In the previous chapter we ended off by talking about the "birthday problem" and used simulation to stumble upon a surprising result. But when we solved the problem we relied on the assumption that *every single birthday is equally likely*. Is this really a valid assumption?

What if in actuality less people are born over the summer, or perhaps more people are born nine months after Valentines day? In that case, certain birthdays would be more likely than others. But how can we actually find out whether or not this is true?

One way is to ask everyone in the world what their birthday is... good luck with that! As it turns out, it's not feasible to survey billions of people. But, we can get a pretty good idea of how birthdays are distributed by collecting a *sample* of the population.

This is precisely the concept we'll introduce in this chapter.

Many interersting data-driven questions revolve around understanding some aspect of a 'population' -- be it all users of a specific app, all houses in the South of France, or even something like all coin flips. In practice, we usually can't collect data on the entire population, so instead we rely on samples to give us a representative idea of what the population actually looks like, or how it actually behaves.

## Populations

A {dterm}`population` in data science and statistics is an entire group of people, objects, or events on which we're capable of collecting data to answer a specific question. The answers to questions like "do people prefer to watch content A or content B" or "what is a typical price for a house" are dependent on what *population* of people or houses they're referring to. Interestingly, a population can also refer to a group of events, such as "all fair dice rolls".

### Specifying a population

There are two steps we follow to narrow in on a population.
1. What group is our question about?

    Maybe we're only interested in particular group -- like house prices specifically in the South of France. Therefore, our population would be narrowed down from all houses in the world to just houses in the South of France.
    
2. What group can we collect data from?

    Our data collection is often a limiting factor -- for example, if we're running a survey hosted on our website then we can only collect data on the people who visit our site. Therefore, our population is narrowed down from all users of the internet to just users who visit our site. Even if we wanted a larger population, we must remember that it is always limited by the data we collect.

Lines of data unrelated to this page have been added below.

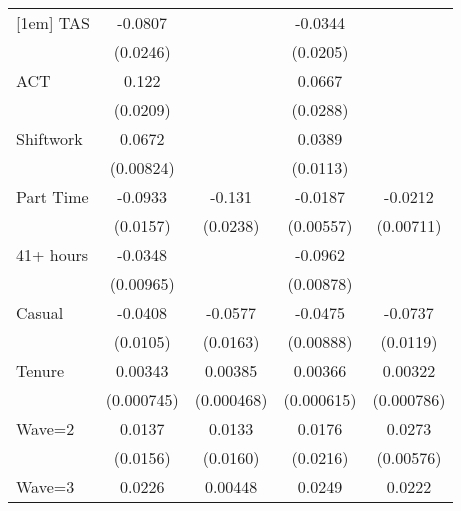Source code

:{\begin{tabular}{l*{4}{c}}
[1em]
TAS                 &     -0.0807\sym{**} &                     &     -0.0344         &                     \\
                    &    (0.0246)         &                     &    (0.0205)         &                     \\
[1em]
ACT                 &       0.122\sym{***}&                     &      0.0667\sym{*}  &                     \\
                    &    (0.0209)         &                     &    (0.0288)         &                     \\
[1em]
Shiftwork           &      0.0672\sym{***}&                     &      0.0389\sym{***}&                     \\
                    &   (0.00824)         &                     &    (0.0113)         &                     \\
[1em]
Part Time           &     -0.0933\sym{***}&      -0.131\sym{***}&     -0.0187\sym{***}&     -0.0212\sym{**} \\
                    &    (0.0157)         &    (0.0238)         &   (0.00557)         &   (0.00711)         \\
[1em]
41+ hours           &     -0.0348\sym{***}&                     &     -0.0962\sym{***}&                     \\
                    &   (0.00965)         &                     &   (0.00878)         &                     \\
[1em]
Casual              &     -0.0408\sym{***}&     -0.0577\sym{***}&     -0.0475\sym{***}&     -0.0737\sym{***}\\
                    &    (0.0105)         &    (0.0163)         &   (0.00888)         &    (0.0119)         \\
[1em]
Tenure              &     0.00343\sym{***}&     0.00385\sym{***}&     0.00366\sym{***}&     0.00322\sym{***}\\
                    &  (0.000745)         &  (0.000468)         &  (0.000615)         &  (0.000786)         \\
[1em]
Wave=2              &      0.0137         &      0.0133         &      0.0176         &      0.0273\sym{***}\\
                    &    (0.0156)         &    (0.0160)         &    (0.0216)         &   (0.00576)         \\
[1em]
Wave=3              &      0.0226         &     0.00448         &      0.0249         &      0.0222         \\

\end{tabular}}
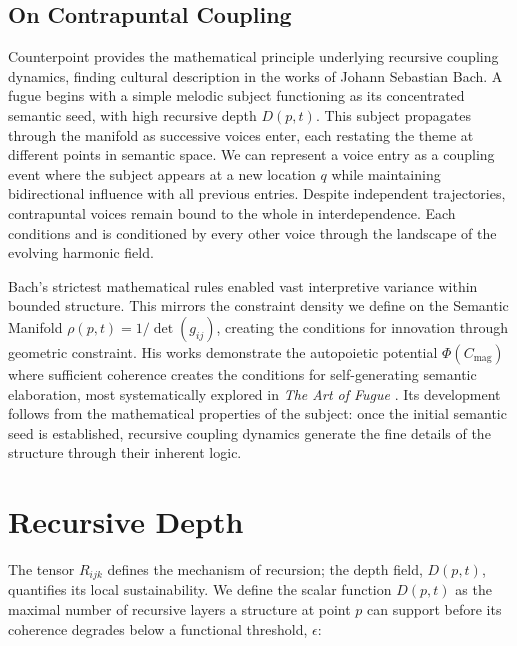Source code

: 
\subsection{On Contrapuntal Coupling}
\label{sec:on_contrapuntal_coupling}

Counterpoint provides the mathematical principle underlying recursive coupling dynamics, finding cultural description in the works of Johann Sebastian Bach. A fugue begins with a simple melodic subject functioning as its concentrated semantic seed, with high recursive depth \(D(p,t)\). This subject propagates through the manifold as successive voices enter, each restating the theme at different points in semantic space. We can represent a voice entry as a coupling event where the subject appears at a new location \(q\) while maintaining bidirectional influence with all previous entries. Despite independent trajectories, contrapuntal voices remain bound to the whole in interdependence. Each conditions and is conditioned by every other voice through the landscape of the evolving harmonic field.

Bach's strictest mathematical rules enabled vast interpretive variance within bounded structure. This mirrors the constraint density we define on the Semantic Manifold \(\rho(p,t) = 1/\det(g_{ij})\), creating the conditions for innovation through geometric constraint. His works demonstrate the autopoietic potential \(\Phi(C_{\text{mag}})\) where sufficient coherence creates the conditions for self-generating semantic elaboration, most systematically explored in \textit{The Art of Fugue} \autocite{Bach1751}. Its development follows from the mathematical properties of the subject: once the initial semantic seed is established, recursive coupling dynamics generate the fine details of the structure through their inherent logic.


\section{Recursive Depth}
\label{sec:recursive_depth}

The tensor \(R_{ijk}\) defines the mechanism of recursion; the depth field, \(D(p, t)\), quantifies its local sustainability. We define the scalar function \(D(p,t)\) as the maximal number of recursive layers a structure at point \(p\) can support before its coherence degrades below a functional threshold, \(\epsilon\):

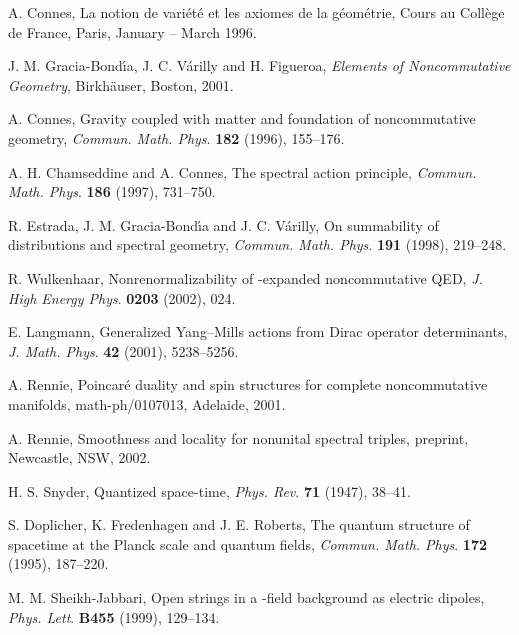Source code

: \documentclass[a4paper,12pt]{article}
\providecommand{\1}{\mathbf{1}}         %
\providecommand{\7}{\dagger}            %
\providecommand{\8}{\bullet}            %
\renewcommand{\.}{\cdot}            %
\renewcommand{\:}{\colon}           %
\begin{document}
\begin{thebibliography}{74}
A. Connes,
La notion de vari\'et\'e et les axiomes de la g\'eom\'etrie,
Cours au Coll\`ege de France,
Paris, January -- March 1996.

J. M. Gracia-Bond\'{\i}a, J. C. V\'arilly and H. Figueroa,
\textit{Elements of Noncommutative Geometry},
Birkh\"auser, Boston, 2001.

A. Connes,
Gravity coupled with matter and foundation of noncommutative
geometry,
\textit{Commun. Math. Phys}. {\bf 182} (1996), 155--176.

A. H. Chamseddine and A. Connes,
The spectral action principle,
\textit{Commun. Math. Phys}. {\bf 186} (1997), 731--750.

R. Estrada, J. M. Gracia-Bond\'{\i}a and J. C. V\'arilly,
On summability of distributions and spectral geometry,
\textit{Commun. Math. Phys}. {\bf 191} (1998), 219--248.

R. Wulkenhaar,
Nonrenormalizability of \myHighlight{$\theta$}\coordHE{}-expanded noncommutative QED,
\textit{J. High Energy Phys}. {\bf 0203} (2002), 024.

E. Langmann,
Generalized Yang--Mills actions from Dirac operator determinants,
\textit{J. Math. Phys}. {\bf 42} (2001), 5238--5256.

A. Rennie,
Poincar\'e duality and spin\coordHE{} structures for complete
noncommutative manifolds,
math-ph/0107013, Adelaide, 2001.

A. Rennie,
Smoothness and locality for nonunital spectral triples,
preprint, Newcastle, NSW, 2002.

H. S. Snyder,
Quantized space-time,
\textit{Phys. Rev}. {\bf 71} (1947), 38--41.

S. Doplicher, K. Fredenhagen and J. E. Roberts,
The quantum structure of spacetime at the Planck scale and quantum
fields,
\textit{Commun. Math. Phys}. {\bf 172} (1995), 187--220.

M. M. Sheikh-Jabbari,
Open strings in a \coordHE{}-field background as electric dipoles,
\textit{Phys. Lett}. {\bf B455} (1999), 129--134.


\end{thebibliography}
\end{document}
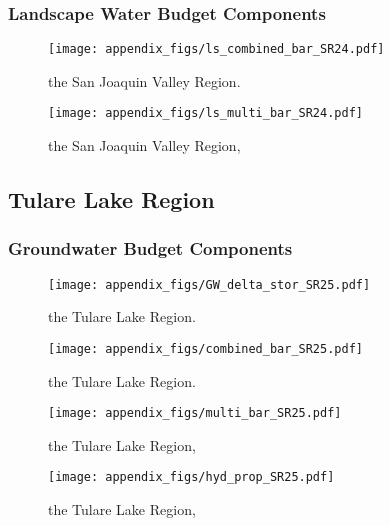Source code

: \subsubsection{Landscape Water Budget Components}
\begin{figure}[ht]
\centerline{\texttt{[image: appendix\_figs/ls\_combined\_bar\_SR24.pdf]}}
\caption{\LSCombinedTextOne the San Joaquin Valley Region.\LSCombinedTextTwo}
\label{fig:LS_budget_SR24}
\end{figure}
\newpage

\begin{landscape}
\begin{figure}[ht]
\centerline{\texttt{[image: appendix\_figs/ls\_multi\_bar\_SR24.pdf]}}
\caption{\LSMultiTextOne the San Joaquin Valley Region,\LSMultiTextTwo}
\label{fig:multi_LS_budget_SR24}
\end{figure}
\newpage
\end{landscape}

\subsection{Tulare Lake Region}
\subsubsection{Groundwater Budget Components}
\begin{figure}[h]
\centerline{\texttt{[image: appendix\_figs/GW\_delta\_stor\_SR25.pdf]}}
\caption{\GWBudgetText the Tulare Lake Region.}
\label{fig:delta_stor_SR25}
\end{figure}
\newpage

\begin{figure}[ht]
\centerline{\texttt{[image: appendix\_figs/combined\_bar\_SR25.pdf]}}
\caption{\GWCombinedTextOne the Tulare Lake Region.\GWCombinedTextTwo}
\label{fig:GW_budget_SR25}
\end{figure}
\newpage

\begin{landscape}
\begin{figure}[ht]
\centerline{\texttt{[image: appendix\_figs/multi\_bar\_SR25.pdf]}}
\caption{\GWMultiTextOne the Tulare Lake Region,\GWMultiTextTwo}
\label{fig:multi_GW_budget_SR25}
\end{figure}
\newpage

\begin{figure}[ht]
\centerline{\texttt{[image: appendix\_figs/hyd\_prop\_SR25.pdf]}}
\caption{\HydPropOne the Tulare Lake Region,\HydPropTwo}
\label{fig:hyd_prop_SR25}
\end{figure}
\newpage
\end{landscape}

In the birthday problem above, we're probably interested in the population being the entire world -- are *all* birthdays actually equally likely across the globe? However, in later exploration we'll be using [a data set](https://github.com/fivethirtyeight/data/tree/master/births) that was sampled from the United States, therefore we must narrow our population to only birthdays in the U.S. since that's the population that our data is coming from.

### Population distributions

Recall that knowing the *distribution* of some data is imperitive to understanding and gaining insight from the data. The distribution is referred to as the 'shape' of the data, or simply 'what the data *looks* like'.

The {dterm}`population distribution` would arise if we were able to measure a feature across the entire specified population, and in most settings the population distribution is considered *fixed* -- unchanging -- for the duration of a study. Notice that even something like the distribution of birthdays in the U.S., which technically changes every time someone is born or dies, is unlikely to change by a significant amount over the course of a study.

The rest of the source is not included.